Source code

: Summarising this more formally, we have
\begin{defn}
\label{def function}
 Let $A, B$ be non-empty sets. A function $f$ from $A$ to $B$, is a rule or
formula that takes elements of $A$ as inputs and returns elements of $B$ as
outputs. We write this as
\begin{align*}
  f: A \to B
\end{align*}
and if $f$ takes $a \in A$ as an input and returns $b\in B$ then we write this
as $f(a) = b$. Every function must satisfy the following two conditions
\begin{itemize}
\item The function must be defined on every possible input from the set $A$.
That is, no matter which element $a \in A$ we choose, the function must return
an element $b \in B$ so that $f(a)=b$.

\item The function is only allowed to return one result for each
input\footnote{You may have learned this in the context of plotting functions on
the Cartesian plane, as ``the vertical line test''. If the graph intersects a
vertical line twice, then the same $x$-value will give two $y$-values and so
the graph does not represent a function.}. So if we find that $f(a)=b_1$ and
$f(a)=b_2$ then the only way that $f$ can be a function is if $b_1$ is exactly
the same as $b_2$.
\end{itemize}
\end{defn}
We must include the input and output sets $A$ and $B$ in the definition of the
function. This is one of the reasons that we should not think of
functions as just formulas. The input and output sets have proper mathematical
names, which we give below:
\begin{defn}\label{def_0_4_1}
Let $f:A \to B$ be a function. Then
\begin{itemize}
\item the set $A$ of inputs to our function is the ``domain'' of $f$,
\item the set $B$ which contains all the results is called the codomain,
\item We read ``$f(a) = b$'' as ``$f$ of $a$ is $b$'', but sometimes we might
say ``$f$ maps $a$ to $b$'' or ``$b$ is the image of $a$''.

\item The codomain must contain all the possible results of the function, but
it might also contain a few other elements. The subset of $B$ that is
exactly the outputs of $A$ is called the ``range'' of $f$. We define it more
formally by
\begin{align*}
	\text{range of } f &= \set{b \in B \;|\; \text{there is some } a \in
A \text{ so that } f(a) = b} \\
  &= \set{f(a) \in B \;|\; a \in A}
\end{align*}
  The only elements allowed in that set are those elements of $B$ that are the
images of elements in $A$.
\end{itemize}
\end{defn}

**What you should do**
Transcribe each entry word for word.

**Task response**
Source code

: Summarising this more formally, we have
\begin{defn}
\label{def function}
 Let $A, B$ be non-empty sets. A function $f$ from $A$ to $B$, is a rule or
formula that takes elements of $A$ as inputs and returns elements of $B$ as
outputs. We write this as
\begin{align*}
  f: A \to B
\end{align*}
and if $f$ takes $a \in A$ as an input and returns $b\in B$ then we write this
as $f(a) = b$. Every function must satisfy the following two conditions
\begin{itemize}
\item The function must be defined on every possible input from the set $A$.
That is, no matter which element $a \in A$ we choose, the function must return
an element $b \in B$ so that $f(a)=b$.

\item The function is only allowed to return one result for each
input\footnote{You may have learned this in the context of plotting functions on
the Cartesian plane, as ``the vertical line test''. If the graph intersects a
vertical line twice, then the same $x$-value will give two $y$-values and so
the graph does not represent a function.}. So if we find that $f(a)=b_1$ and
$f(a)=b_2$ then the only way that $f$ can be a function is if $b_1$ is exactly
the same as $b_2$.
\end{itemize}
\end{defn}
We must include the input and output sets $A$ and $B$ in the definition of the
function. This is one of the reasons that we should not think of
functions as just formulas. The input and output sets have proper mathematical
names, which we give below:
\begin{defn}\label{def_0_4_1}
Let $f:A \to B$ be a function. Then
\begin{itemize}
\item the set $A$ of inputs to our function is the ``domain'' of $f$,
\item the set $B$ which contains all the results is called the codomain,
\item We read ``$f(a) = b$'' as ``$f$ of $a$ is $b$'', but sometimes we might
say ``$f$ maps $a$ to $b$'' or ``$b$ is the image of $a$''.

\item The codomain must contain all the possible results of the function, but
it might also contain a few other elements. The subset of $B$ that is
exactly the outputs of $A$ is called the ``range'' of $f$. We define it more
formally by
\begin{align*}
	\text{range of } f &= \set{b \in B \;|\; \text{there is some } a \in
A \text{ so that } f(a) = b} \\
  &= \set{f(a) \in B \;|\; a \in A}
\end{align*}
  The only elements allowed in that set are those elements of $B$ that are the
images of elements in $A$.
\end{itemize}
\end{defn}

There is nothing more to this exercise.